WHAT TO PRODUCE: Stop after the line with "Color coding must"; until then, please copy every line of the records word for word from the first.

Collected data:
........

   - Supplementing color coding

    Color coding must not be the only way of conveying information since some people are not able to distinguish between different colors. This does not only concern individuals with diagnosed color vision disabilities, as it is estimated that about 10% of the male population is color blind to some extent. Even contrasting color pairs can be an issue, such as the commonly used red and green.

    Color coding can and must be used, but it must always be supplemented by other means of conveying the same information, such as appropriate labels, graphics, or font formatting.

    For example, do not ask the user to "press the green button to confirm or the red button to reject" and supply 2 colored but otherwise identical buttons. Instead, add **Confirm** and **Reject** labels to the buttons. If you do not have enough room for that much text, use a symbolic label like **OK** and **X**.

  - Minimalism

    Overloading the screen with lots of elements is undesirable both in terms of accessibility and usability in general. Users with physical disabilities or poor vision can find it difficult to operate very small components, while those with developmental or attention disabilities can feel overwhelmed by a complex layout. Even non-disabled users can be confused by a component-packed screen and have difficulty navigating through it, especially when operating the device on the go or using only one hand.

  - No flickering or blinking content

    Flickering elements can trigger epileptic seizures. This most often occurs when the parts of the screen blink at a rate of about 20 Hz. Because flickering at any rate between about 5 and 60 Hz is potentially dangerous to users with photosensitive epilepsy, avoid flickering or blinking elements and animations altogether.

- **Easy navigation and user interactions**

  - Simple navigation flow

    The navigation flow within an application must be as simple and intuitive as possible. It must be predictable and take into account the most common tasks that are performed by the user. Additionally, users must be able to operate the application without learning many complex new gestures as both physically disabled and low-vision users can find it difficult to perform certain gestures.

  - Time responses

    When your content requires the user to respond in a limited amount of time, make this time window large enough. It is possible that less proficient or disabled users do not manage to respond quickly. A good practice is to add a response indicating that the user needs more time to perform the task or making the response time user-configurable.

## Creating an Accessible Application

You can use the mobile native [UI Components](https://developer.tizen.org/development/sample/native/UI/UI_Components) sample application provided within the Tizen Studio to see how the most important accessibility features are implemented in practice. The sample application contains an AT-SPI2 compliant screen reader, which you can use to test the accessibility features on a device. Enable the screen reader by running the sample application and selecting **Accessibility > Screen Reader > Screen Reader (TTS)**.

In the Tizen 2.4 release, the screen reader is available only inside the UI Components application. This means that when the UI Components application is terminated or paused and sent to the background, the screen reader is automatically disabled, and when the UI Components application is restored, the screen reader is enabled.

........

YOUR SOLUTION:
   - Supplementing color coding

    Color coding must not be the only way of conveying information since some people are not able to distinguish between different colors. This does not only concern individuals with diagnosed color vision disabilities, as it is estimated that about 10% of the male population is color blind to some extent. Even contrasting color pairs can be an issue, such as the commonly used red and green.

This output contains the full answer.